- _Task directions_:
Find the string "after" in the records and copy each line where it occurs.

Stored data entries
= Beginning of Section =
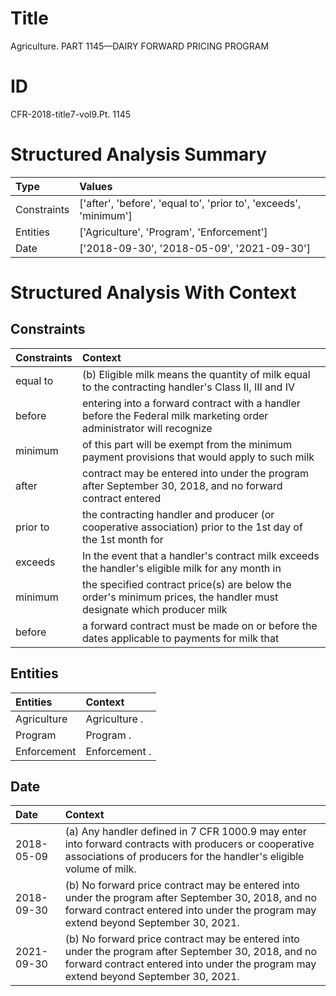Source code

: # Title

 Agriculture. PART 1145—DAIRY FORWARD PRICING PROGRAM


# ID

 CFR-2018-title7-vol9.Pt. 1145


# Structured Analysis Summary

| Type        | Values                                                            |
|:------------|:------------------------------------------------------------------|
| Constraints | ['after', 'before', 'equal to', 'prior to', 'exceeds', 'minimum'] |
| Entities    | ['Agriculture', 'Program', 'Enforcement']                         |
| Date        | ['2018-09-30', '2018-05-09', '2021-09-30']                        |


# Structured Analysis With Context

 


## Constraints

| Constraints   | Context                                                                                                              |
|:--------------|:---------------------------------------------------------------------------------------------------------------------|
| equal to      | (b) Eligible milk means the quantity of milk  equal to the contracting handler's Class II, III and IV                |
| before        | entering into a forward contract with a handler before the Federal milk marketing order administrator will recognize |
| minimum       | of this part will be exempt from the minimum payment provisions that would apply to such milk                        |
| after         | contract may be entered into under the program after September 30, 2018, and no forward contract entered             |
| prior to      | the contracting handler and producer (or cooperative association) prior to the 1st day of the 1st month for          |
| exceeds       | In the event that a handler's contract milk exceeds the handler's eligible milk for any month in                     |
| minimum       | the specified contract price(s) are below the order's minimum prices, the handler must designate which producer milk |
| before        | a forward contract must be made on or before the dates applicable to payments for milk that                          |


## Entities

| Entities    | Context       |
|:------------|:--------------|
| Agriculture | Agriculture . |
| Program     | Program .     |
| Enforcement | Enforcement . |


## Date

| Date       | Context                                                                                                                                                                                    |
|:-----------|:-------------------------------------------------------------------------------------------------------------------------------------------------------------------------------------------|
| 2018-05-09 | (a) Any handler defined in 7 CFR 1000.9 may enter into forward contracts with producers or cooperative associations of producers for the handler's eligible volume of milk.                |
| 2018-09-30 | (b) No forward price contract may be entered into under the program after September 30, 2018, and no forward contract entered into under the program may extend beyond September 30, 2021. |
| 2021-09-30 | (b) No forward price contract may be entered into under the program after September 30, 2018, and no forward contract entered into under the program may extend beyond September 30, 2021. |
= End of Section =
- _Solution to this problem_:
| Constraints | ['after', 'before', 'equal to', 'prior to', 'exceeds', 'minimum'] |
| after         | contract may be entered into under the program after September 30, 2018, and no forward contract entered             |
| 2018-09-30 | (b) No forward price contract may be entered into under the program after September 30, 2018, and no forward contract entered into under the program may extend beyond September 30, 2021. |
| 2021-09-30 | (b) No forward price contract may be entered into under the program after September 30, 2018, and no forward contract entered into under the program may extend beyond September 30, 2021. |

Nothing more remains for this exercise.